Сара чувствовала тепло его тела и жар предательского притока крови к лицу. Чтобы скрыть это, она опустила голову, делая вид, что роется в сумочке, и беззаботно сказала:

— О, хорошо! Тогда я могу позволить вам отвезти меня домой, не опасаясь словесной перепалки, не так ли?

Подняв наконец голову, она встретила его злой взгляд и понадеялась, что его вид свидетельствует о безразличии.

— Мне понравился ужин, правда, но я работающая девушка и вставать в шесть часов ужасно не хочется!

— Вы изобретательны на увертки, не правда ли? Хотя внешне вас можно принять за образец раскрепощенной молодой американки, думаю, вы немного побаиваетесь человека, характер которого не соответствует привычному вам эталону.

— Герцог, вы себе льстите?

Ее преднамеренная вульгарность была встречена стиснутыми челюстями, а его глаза сверкнули, как вспышка молнии.

Она теперь не отступит, да и некуда отступать. Сара, к своему ужасу, заметила, что Пол и Моника заключили перемирие и теперь наблюдали и слушали с почти нескрываемым любопытством.
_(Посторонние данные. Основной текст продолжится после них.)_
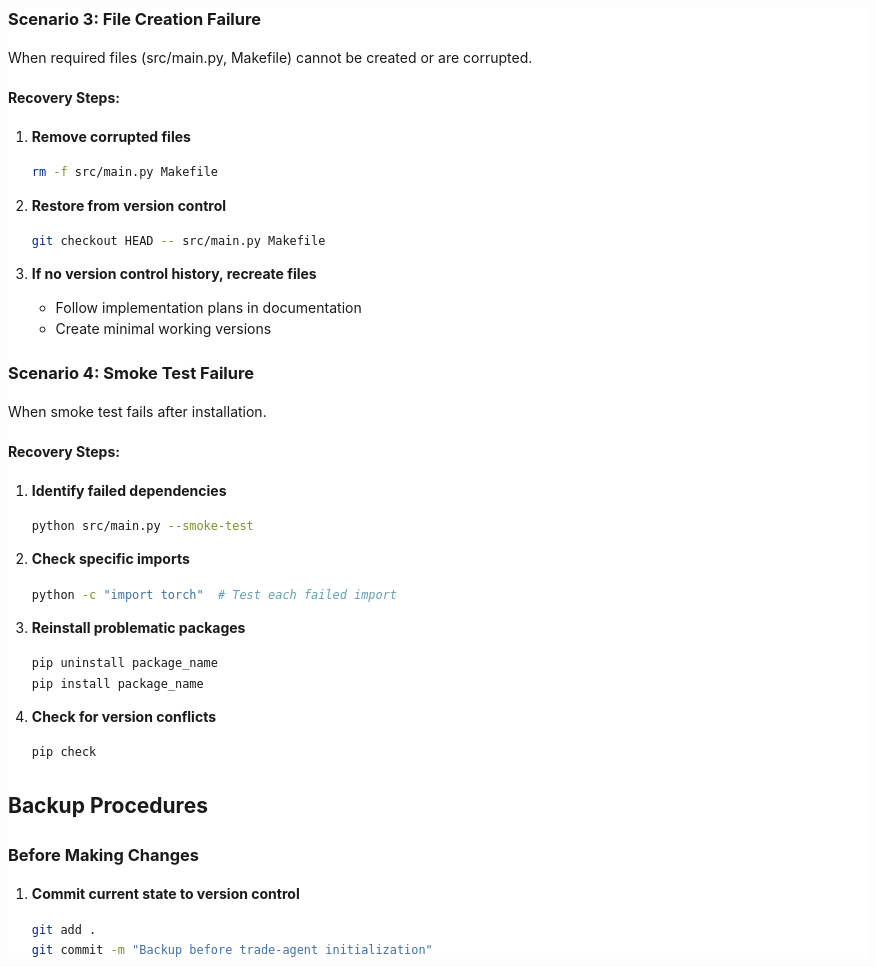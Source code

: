 ### Scenario 3: File Creation Failure

When required files (src/main.py, Makefile) cannot be created or are corrupted.

#### Recovery Steps:

1. **Remove corrupted files**

   ```bash
   rm -f src/main.py Makefile
   ```

2. **Restore from version control**

   ```bash
   git checkout HEAD -- src/main.py Makefile
   ```

3. **If no version control history, recreate files**
   - Follow implementation plans in documentation
   - Create minimal working versions

### Scenario 4: Smoke Test Failure

When smoke test fails after installation.

#### Recovery Steps:

1. **Identify failed dependencies**

   ```bash
   python src/main.py --smoke-test
   ```

2. **Check specific imports**

   ```bash
   python -c "import torch"  # Test each failed import
   ```

3. **Reinstall problematic packages**

   ```bash
   pip uninstall package_name
   pip install package_name
   ```

4. **Check for version conflicts**
   ```bash
   pip check
   ```

## Backup Procedures

### Before Making Changes

1. **Commit current state to version control**

   ```bash
   git add .
   git commit -m "Backup before trade-agent initialization"
   ```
— Возможно, но я так не думаю. С первых минут нашей встречи я почувствовал вашу враждебность. А может быть, вы меня разыгрываете? Может быть, такое поведение рассчитано на то, чтобы ввести кого-то в заблуждение?

— О-о-о!

Сара шумно вздохнула, крепко сжав салфетку на коленях. Она с удовольствием запустила бы в него чем-нибудь, если бы на нее не смотрели.
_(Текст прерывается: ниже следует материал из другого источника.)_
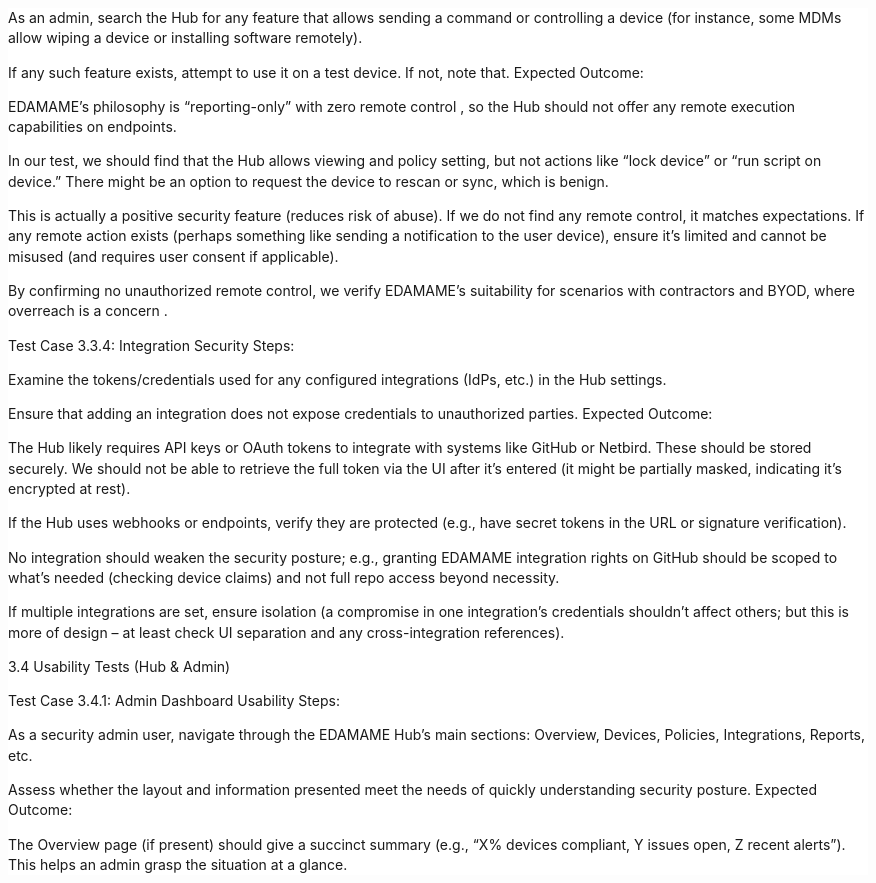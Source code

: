 As an admin, search the Hub for any feature that allows sending a command or controlling a device (for instance, some MDMs allow wiping a device or installing software remotely).

If any such feature exists, attempt to use it on a test device. If not, note that.
Expected Outcome:

EDAMAME’s philosophy is “reporting-only” with zero remote control
, so the Hub should not offer any remote execution capabilities on endpoints.

In our test, we should find that the Hub allows viewing and policy setting, but not actions like “lock device” or “run script on device.” There might be an option to request the device to rescan or sync, which is benign.

This is actually a positive security feature (reduces risk of abuse). If we do not find any remote control, it matches expectations. If any remote action exists (perhaps something like sending a notification to the user device), ensure it’s limited and cannot be misused (and requires user consent if applicable).

By confirming no unauthorized remote control, we verify EDAMAME’s suitability for scenarios with contractors and BYOD, where overreach is a concern
.

Test Case 3.3.4: Integration Security
Steps:

Examine the tokens/credentials used for any configured integrations (IdPs, etc.) in the Hub settings.

Ensure that adding an integration does not expose credentials to unauthorized parties.
Expected Outcome:

The Hub likely requires API keys or OAuth tokens to integrate with systems like GitHub or Netbird. These should be stored securely. We should not be able to retrieve the full token via the UI after it’s entered (it might be partially masked, indicating it’s encrypted at rest).

If the Hub uses webhooks or endpoints, verify they are protected (e.g., have secret tokens in the URL or signature verification).

No integration should weaken the security posture; e.g., granting EDAMAME integration rights on GitHub should be scoped to what’s needed (checking device claims) and not full repo access beyond necessity.

If multiple integrations are set, ensure isolation (a compromise in one integration’s credentials shouldn’t affect others; but this is more of design – at least check UI separation and any cross-integration references).

3.4 Usability Tests (Hub & Admin)

Test Case 3.4.1: Admin Dashboard Usability
Steps:

As a security admin user, navigate through the EDAMAME Hub’s main sections: Overview, Devices, Policies, Integrations, Reports, etc.

Assess whether the layout and information presented meet the needs of quickly understanding security posture.
Expected Outcome:

The Overview page (if present) should give a succinct summary (e.g., “X% devices compliant, Y issues open, Z recent alerts”). This helps an admin grasp the situation at a glance.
— Я вас рассердил? И это возможно? — Нота лицемерного сочувствия в его голосе уязвила ее. Он откинулся на стуле и протянул насмешливо-презрительно: — Извините, если мои слова оскорбляют вас, синьорина Дилайт. Но я давно не играю в глупые игры! Нет причины, по которой мужчина и женщина не могли бы разговаривать откровенно, не умаляя достоинства друг друга. Возможно, вы с этим не согласны?

— Я думаю… я думаю…

Уголком глаза Сара заметила завороженный взгляд Моники, и к ней вернулся здравый смысл вместе с решимостью не позволять этому ужасному мужчине одержать над собой верх. Дыши глубже, Сара! — повелевал ей внутренний голос, и она не спеша отпила глоток вина, легко коснулась губ салфеткой и откинулась назад, скрестив стройные ноги.
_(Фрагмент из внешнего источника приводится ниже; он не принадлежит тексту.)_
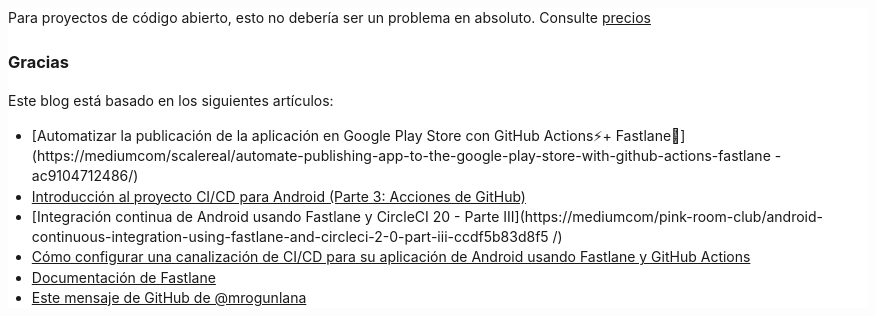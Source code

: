 Para proyectos de código abierto, esto no debería ser un problema en absoluto. Consulte [precios](https://githubcom/pricing/)

### Gracias

Este blog está basado en los siguientes artículos:
- [Automatizar la publicación de la aplicación en Google Play Store con GitHub Actions⚡+ Fastlane🏃](https://mediumcom/scalereal/automate-publishing-app-to-the-google-play-store-with-github-actions-fastlane -ac9104712486/)
- [Introducción al proyecto CI/CD para Android (Parte 3: Acciones de GitHub)](https://proandroiddevcom/getting-started-ci-cd-for-android-project-part-3-github-actions-157857224cb1/ )
- [Integración continua de Android usando Fastlane y CircleCI 20 - Parte III](https://mediumcom/pink-room-club/android-continuous-integration-using-fastlane-and-circleci-2-0-part-iii-ccdf5b83d8f5 /)
- [Cómo configurar una canalización de CI/CD para su aplicación de Android usando Fastlane y GitHub Actions](https://wwwrunwayteam/blog/ci-cd-pipeline-android-app-fastlane-github-actions/)
- [Documentación de Fastlane](https://docsfastlanetools/getting-started/android/beta-deployment/)
- [Este mensaje de GitHub de @mrogunlana](https://githubcom/fastlane-community/fastlane-plugin-ionic/issues/63/#issuecomment-1074328057)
Он сверкнул ястребиными глазами, отвечая на ее улыбку.

— Конечно, я согласна с вами. Игры. Такая глупая трата времени. Правда. И я обычно не играю в карты, то есть не трачу зря времени. Только… моя мать постоянно повторяла, что я должна быть вежливой, особенно в разговоре со старшими. Но мы же не играем в шарады или в «Кто боится Вирджинии Вулф», не так ли? Поэтому мне надоели все ваши скрытые намеки и грубость, синьор герцог!

Его лицо застыло, словно маска, вырезанная из красного дерева, но глаза лихорадочно горели, пригвождая ее к месту, как раз в тот момент, когда она собиралась отодвинуть свой стул и уйти.

Он холодно произнес, словно выдавливая из себя слова:

— Я не хотел быть грубым, синьорина. Но если таковым оказался, то принимаю ваш упрек. Как… более старший и к тому же иностранец, я не думал, что вы неправильно поймете меня и мои слова.

— О, но все это так глупо! — неожиданно прервала его Моника капризным голосом. — Как же так, Пол. Не понимаю, почему ты ничего не сказал. Почему мы все так нервничаем? Я думаю, мы все собрались здесь потому, что Рикардо хотел встретиться с Дилайт, и теперь, когда это произошло, они говорят друг другу колкости. Что это значит? Вы нравитесь друг другу или нет? На самом деле меня это, конечно, не касается, но уже поздно, и официант, нервничая, ходит кругами и не знает, как вручить нам счет. И мне также хотелось бы знать, кто с кем едет домой. Мы с Полом живем в Малибу, а это довольно далеко отсюда.